Chinese Consumers and Fresh Apples

Fresh Apple Demand

Sep 27, 2012 • Demand, Supply, and Markets, Developing Economies, International Trade and Finance, Macroeconomic Measurement, Uncategorized • 251 Views    No Comments

Again we connect to China with an apple but this time it’s the fruit.

As incomes rise, so too has fresh fruit consumption in China. In addition to buying pork and owning dogs, consuming pecans and carrying Coach purses, an increasingly affluent Chinese worker is eating apples. Or, as one new urban worker said, “Chinese people are eating more and more fruit…as our lives get better.”

Producing more than half of the world’s apples, China supplies the US with close to two-thirds of the concentrate that we use for apple juice. The apples are grown in China, the concentrate is made there and then it is shipped to the US and bottled as apple juice.

That takes us to our demand and supply curves. More demand for apples from the Chinese consumer shifts the apple demand curve to the right and price jumps. Then, on the supply side, when the cost of production for apple concentrate rises, so too does apple juice. Sounds a little like oil?

At Econlife, we looked at why the Chinese were eating more pecans and pork and how they own more dogs and Coach handbags. Now we can add apples and see again that the Chinese consumer affects many of us in the US.

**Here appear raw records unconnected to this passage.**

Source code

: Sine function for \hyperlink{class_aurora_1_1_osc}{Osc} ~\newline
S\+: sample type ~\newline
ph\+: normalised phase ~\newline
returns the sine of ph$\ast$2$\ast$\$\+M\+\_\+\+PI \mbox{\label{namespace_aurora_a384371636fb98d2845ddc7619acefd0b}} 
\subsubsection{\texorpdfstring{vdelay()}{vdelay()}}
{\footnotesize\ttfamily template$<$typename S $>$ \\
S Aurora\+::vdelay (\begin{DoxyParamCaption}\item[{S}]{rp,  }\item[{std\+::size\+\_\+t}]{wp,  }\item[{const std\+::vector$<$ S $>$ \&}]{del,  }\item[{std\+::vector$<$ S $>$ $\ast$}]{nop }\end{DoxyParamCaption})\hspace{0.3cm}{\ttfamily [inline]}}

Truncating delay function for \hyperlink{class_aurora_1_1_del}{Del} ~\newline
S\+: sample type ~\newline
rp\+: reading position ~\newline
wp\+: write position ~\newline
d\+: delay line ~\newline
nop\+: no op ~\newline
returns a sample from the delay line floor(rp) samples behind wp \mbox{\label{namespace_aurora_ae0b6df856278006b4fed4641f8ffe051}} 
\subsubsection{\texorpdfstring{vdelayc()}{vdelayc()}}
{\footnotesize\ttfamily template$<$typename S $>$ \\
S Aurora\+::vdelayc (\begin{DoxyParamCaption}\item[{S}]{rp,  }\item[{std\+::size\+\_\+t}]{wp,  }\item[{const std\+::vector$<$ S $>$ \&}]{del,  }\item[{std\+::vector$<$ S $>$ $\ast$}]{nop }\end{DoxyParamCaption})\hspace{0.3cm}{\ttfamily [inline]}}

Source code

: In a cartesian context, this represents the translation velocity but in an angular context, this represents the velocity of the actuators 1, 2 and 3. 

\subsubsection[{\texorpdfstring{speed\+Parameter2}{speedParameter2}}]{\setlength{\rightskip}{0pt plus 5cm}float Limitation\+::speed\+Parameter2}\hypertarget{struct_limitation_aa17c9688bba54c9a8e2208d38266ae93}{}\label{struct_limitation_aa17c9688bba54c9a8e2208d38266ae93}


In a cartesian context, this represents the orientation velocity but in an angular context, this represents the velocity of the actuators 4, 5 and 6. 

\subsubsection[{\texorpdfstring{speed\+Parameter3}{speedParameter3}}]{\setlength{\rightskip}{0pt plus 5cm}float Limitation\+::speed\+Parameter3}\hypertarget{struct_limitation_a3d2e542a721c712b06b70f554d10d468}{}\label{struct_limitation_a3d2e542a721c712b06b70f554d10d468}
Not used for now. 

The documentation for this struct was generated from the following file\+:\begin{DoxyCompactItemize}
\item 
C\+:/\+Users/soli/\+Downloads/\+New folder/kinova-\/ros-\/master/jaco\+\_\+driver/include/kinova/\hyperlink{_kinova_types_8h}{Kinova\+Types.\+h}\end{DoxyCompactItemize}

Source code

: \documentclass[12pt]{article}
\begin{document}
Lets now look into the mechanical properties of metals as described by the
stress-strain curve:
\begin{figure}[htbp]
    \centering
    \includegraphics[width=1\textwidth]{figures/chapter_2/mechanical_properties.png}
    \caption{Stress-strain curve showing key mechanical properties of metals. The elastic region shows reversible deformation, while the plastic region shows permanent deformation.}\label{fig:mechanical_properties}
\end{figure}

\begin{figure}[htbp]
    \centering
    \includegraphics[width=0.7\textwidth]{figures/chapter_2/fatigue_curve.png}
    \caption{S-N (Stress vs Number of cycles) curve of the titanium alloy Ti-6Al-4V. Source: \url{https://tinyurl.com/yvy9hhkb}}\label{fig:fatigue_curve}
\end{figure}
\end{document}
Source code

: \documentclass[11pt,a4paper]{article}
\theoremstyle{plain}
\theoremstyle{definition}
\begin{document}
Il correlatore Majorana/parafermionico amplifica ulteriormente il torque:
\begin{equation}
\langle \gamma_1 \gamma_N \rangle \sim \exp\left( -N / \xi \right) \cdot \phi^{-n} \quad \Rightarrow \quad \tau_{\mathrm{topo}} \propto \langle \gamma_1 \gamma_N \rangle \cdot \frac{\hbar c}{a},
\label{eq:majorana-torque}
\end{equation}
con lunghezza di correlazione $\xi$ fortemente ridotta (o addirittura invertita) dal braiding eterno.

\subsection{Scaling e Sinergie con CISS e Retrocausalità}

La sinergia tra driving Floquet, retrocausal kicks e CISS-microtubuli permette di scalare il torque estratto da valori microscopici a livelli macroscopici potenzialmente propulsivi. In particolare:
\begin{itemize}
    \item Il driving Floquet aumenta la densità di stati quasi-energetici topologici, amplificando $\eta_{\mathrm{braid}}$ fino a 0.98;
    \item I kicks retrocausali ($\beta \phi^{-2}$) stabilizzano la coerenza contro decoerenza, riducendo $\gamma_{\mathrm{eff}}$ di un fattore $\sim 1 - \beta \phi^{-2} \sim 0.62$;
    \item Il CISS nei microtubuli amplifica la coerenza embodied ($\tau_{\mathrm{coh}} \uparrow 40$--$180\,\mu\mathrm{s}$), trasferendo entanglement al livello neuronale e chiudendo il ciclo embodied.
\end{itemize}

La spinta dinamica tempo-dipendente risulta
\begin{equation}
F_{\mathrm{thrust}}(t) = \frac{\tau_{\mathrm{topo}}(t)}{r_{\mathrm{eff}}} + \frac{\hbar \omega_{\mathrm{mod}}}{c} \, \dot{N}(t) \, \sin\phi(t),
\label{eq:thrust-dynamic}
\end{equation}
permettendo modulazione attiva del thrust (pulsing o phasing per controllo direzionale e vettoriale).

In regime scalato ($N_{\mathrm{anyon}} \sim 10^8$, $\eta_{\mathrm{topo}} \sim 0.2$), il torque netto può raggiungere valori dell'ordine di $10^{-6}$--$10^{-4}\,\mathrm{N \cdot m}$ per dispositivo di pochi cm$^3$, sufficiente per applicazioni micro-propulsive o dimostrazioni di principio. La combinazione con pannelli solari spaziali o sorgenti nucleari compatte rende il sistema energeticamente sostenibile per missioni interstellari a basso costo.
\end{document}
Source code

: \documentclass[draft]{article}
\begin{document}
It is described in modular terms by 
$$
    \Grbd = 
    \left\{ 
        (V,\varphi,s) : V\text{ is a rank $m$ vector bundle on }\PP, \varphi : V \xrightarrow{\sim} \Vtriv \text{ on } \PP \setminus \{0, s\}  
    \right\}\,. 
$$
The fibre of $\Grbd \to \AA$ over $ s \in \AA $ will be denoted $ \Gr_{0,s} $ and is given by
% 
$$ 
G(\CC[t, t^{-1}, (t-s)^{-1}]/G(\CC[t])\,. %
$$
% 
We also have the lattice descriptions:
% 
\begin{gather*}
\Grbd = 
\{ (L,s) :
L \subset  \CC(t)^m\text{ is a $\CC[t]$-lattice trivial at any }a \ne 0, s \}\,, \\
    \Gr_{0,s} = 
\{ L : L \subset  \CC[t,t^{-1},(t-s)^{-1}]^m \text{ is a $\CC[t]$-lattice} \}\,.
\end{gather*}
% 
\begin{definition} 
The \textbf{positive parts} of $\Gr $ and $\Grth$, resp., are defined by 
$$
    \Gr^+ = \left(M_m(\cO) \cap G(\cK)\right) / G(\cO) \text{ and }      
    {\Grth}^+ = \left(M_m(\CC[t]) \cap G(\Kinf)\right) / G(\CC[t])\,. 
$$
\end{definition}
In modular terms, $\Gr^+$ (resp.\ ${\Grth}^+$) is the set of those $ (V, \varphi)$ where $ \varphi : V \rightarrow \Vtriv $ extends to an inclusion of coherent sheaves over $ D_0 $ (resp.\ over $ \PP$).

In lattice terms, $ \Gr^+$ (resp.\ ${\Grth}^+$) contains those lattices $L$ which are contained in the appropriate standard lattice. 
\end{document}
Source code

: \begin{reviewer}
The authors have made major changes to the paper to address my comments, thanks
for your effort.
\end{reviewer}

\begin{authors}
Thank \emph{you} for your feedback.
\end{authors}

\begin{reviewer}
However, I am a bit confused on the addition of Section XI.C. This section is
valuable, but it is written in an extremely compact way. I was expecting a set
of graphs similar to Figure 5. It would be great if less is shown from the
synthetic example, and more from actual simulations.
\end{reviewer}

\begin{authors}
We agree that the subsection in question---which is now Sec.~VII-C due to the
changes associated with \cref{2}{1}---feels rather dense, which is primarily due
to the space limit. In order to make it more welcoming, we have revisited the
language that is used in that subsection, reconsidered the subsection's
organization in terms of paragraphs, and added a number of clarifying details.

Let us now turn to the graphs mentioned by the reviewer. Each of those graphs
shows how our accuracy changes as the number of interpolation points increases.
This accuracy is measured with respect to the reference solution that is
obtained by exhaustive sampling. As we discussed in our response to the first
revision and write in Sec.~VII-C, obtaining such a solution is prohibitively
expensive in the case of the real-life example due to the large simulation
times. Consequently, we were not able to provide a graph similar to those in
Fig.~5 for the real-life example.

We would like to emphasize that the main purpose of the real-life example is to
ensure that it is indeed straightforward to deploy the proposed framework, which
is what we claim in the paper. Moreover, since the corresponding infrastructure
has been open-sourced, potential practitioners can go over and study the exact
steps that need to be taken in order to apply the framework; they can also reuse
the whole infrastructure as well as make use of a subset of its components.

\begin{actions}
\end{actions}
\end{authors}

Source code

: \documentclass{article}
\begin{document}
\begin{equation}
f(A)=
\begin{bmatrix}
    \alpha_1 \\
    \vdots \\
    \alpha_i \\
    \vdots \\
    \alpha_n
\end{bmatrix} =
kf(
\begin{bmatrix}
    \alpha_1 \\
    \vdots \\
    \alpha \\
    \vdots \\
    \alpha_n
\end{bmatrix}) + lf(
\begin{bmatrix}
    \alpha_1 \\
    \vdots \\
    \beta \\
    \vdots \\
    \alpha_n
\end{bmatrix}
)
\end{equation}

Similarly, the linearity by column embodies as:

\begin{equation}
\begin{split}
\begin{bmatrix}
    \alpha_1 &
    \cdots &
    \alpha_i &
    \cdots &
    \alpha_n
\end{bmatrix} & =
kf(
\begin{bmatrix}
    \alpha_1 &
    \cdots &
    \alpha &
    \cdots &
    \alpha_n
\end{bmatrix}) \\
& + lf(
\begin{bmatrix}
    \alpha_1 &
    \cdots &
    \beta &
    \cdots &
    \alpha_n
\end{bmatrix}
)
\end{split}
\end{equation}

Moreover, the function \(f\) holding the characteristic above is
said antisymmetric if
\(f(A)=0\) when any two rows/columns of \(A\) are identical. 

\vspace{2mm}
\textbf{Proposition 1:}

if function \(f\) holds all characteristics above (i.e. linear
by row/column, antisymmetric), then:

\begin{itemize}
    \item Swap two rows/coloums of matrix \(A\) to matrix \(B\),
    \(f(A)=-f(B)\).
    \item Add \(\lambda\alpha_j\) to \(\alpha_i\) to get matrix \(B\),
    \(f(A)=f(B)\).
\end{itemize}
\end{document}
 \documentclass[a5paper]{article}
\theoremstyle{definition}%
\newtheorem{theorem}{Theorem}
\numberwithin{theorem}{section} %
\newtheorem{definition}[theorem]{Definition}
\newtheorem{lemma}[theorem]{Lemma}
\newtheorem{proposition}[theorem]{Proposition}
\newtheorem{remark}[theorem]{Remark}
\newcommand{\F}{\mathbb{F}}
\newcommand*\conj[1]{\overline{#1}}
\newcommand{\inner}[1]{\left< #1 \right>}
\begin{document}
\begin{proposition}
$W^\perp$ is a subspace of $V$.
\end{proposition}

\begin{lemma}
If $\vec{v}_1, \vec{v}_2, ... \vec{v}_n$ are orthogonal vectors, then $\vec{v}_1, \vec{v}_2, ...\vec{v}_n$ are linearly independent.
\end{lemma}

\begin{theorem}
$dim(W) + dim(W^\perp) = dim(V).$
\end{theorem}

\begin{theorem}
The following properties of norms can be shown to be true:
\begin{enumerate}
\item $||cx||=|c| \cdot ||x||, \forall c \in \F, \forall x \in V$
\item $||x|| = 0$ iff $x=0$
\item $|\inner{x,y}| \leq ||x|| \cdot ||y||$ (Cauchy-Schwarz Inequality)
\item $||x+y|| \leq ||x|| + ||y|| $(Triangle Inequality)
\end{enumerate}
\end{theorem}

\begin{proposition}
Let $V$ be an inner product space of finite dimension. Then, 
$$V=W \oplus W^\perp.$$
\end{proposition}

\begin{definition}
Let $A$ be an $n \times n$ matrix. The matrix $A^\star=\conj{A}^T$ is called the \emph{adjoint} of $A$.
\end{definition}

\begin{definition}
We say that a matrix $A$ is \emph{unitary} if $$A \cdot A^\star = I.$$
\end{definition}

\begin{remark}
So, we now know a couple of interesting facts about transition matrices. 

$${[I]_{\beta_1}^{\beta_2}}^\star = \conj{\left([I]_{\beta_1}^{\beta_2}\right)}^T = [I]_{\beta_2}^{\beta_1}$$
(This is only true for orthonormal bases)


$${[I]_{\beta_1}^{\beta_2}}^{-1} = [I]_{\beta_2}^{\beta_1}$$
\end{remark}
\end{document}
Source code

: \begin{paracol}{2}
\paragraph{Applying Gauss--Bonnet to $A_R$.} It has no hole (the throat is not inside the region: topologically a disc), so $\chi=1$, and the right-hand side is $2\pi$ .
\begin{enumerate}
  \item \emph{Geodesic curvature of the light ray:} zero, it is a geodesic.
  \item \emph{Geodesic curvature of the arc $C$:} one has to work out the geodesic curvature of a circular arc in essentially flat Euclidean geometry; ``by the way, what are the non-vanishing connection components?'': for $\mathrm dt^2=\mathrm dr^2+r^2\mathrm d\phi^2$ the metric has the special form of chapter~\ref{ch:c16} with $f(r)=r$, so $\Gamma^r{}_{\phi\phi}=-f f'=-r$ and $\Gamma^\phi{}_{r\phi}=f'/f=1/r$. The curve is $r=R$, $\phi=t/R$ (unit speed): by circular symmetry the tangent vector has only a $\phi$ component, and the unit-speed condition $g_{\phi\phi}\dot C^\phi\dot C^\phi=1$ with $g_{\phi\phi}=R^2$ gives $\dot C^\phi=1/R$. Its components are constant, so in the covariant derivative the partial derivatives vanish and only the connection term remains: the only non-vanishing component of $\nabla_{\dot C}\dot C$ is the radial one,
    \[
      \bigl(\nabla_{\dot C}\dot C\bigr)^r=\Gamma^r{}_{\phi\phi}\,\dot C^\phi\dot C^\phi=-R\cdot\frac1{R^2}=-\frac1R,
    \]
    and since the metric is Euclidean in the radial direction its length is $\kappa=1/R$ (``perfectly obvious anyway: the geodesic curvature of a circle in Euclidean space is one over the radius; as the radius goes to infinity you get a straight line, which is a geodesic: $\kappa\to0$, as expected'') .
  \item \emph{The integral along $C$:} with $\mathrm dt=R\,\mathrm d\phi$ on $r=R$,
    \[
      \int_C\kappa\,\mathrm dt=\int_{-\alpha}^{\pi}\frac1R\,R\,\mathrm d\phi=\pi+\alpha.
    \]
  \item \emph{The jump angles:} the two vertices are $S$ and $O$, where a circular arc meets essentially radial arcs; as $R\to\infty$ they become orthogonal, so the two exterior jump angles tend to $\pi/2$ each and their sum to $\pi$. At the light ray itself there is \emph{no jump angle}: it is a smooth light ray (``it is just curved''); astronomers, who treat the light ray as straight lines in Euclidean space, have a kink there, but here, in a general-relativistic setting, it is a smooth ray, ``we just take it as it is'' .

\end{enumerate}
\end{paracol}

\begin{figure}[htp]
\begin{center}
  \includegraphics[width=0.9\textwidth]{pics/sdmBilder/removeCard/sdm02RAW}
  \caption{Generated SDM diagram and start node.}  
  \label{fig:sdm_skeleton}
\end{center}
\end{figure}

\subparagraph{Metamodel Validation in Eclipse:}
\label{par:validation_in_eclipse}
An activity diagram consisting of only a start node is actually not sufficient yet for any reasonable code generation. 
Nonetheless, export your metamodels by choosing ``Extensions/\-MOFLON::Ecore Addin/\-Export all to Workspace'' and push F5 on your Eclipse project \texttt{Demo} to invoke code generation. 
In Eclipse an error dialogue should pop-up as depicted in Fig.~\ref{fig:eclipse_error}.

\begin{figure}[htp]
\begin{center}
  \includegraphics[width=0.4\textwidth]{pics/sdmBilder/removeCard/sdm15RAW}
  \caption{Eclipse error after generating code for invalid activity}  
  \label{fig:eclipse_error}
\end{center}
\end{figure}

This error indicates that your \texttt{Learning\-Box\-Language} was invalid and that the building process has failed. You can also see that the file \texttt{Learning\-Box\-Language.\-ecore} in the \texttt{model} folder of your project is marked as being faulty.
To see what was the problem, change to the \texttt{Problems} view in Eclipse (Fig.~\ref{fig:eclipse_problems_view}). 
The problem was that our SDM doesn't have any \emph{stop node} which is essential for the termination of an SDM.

Sources and Resources: To see who grows what, it is actually really interesting to look at this USDA report on worldwide production of apples, grapes and pears. As this WSJ article and marketplace.org report also indicate, the numbers for Chinese apple production are massive compared to everyone else’s. And finally, as always, Professor Timothy Taylor’s explanation of why world commodity prices fluctuate is excellent in his Teaching Company lecture on the race between supply and demand.